26. The computer-program product of claim 25, wherein therapeutic protein samples are antibody samples, the functional response is antibody-dependent cell-mediated cytotoxicity (ADCC) response, complement-dependent cytotoxicity (CDC) response, Fc gamma receptors (FcyR) binding or complement Clq binding, and the related biophysical attributes of therapeutic proteins comprise a degree of afucosylation and one or more glycosylation attributes of antibodies.

27. The computer-program product of claim 25, wherein training the machine learning model comprises selecting the set of predictors from a plurality of combinations of the related biophysical attributes of therapeutic proteins.

28. The computer-program product of claim 27, wherein selecting the set of predictors comprises repeated random subsampling validation.

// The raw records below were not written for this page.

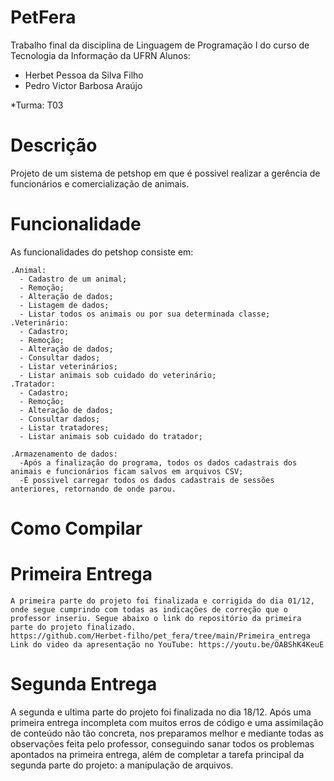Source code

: # PetFera
Trabalho final da disciplina de Linguagem de Programação I do curso de Tecnologia da Informação da UFRN
Alunos:
   * Herbet Pessoa da Silva Filho
   * Pedro Victor Barbosa Araújo

*Turma: T03

# Descrição
Projeto de um sistema de petshop em que é possivel realizar a gerência de funcionários e comercialização de animais.

# Funcionalidade
As funcionalidades do petshop consiste em:

    .Animal:
      - Cadastro de um animal;
      - Remoção;
      - Alteração de dados;
      - Listagem de dados;
      - Listar todos os animais ou por sua determinada classe;
    .Veterinário:
      - Cadastro;
      - Remoção;
      - Alteração de dados;
      - Consultar dados;
      - Listar veterinários;
      - Listar animais sob cuidado do veterinário;
    .Tratador:
      - Cadastro;
      - Remoção;
      - Alteração de dados;
      - Consultar dados;
      - Listar tratadores;
      - Listar animais sob cuidado do tratador;
     
    .Armazenamento de dados:
      -Após a finalização do programa, todos os dados cadastrais dos animais e funcionários ficam salvos em arquivos CSV;
      -É possivel carregar todos os dados cadastrais de sessões anteriores, retornando de onde parou.
      
# Como Compilar
      
# Primeira Entrega  
   
    A primeira parte do projeto foi finalizada e corrigida do dia 01/12, onde segue cumprindo com todas as indicações de correção que o professor inseriu. Segue abaixo o link do repositório da primeira parte do projeto finalizado.
    https://github.com/Herbet-filho/pet_fera/tree/main/Primeira_entrega
    Link do video da apresentação no YouTube: https://youtu.be/OABShK4KeuE
    

# Segunda Entrega

  A segunda e ultima parte do projeto foi finalizada no dia 18/12. Após uma primeira entrega incompleta com muitos erros de código e uma assimilação de conteúdo não tão concreta, nos preparamos melhor e mediante todas as observações feita pelo professor, conseguindo sanar todos os problemas apontados na primeira entrega, além de completar a tarefa principal da segunda parte do projeto: a manipulação de arquivos.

29. The computer-program product of claim 27, wherein selecting the set of predictors comprises cross-validation using a pre-defined split of the first input data.

30. The computer-program product of claim 25, wherein training the machine learning model comprises selecting the machine learning model if the machine learning model is determined to have a model performance that meets a predefined threshold using the first input data and the set of predictors.

31. The computer-program product of claim 25, wherein the first set of therapeutic protein samples or the second set of therapeutic protein samples comprise antibody samples.

32. The computer-program product of claim 25, wherein the method further comprises selecting a therapeutic candidate from the second set of therapeutic protein samples based on the predicted functional response.

33. The computer-program product of claim 25, wherein the machine learning model is a model based on partial least square, random forest, or support vector machine.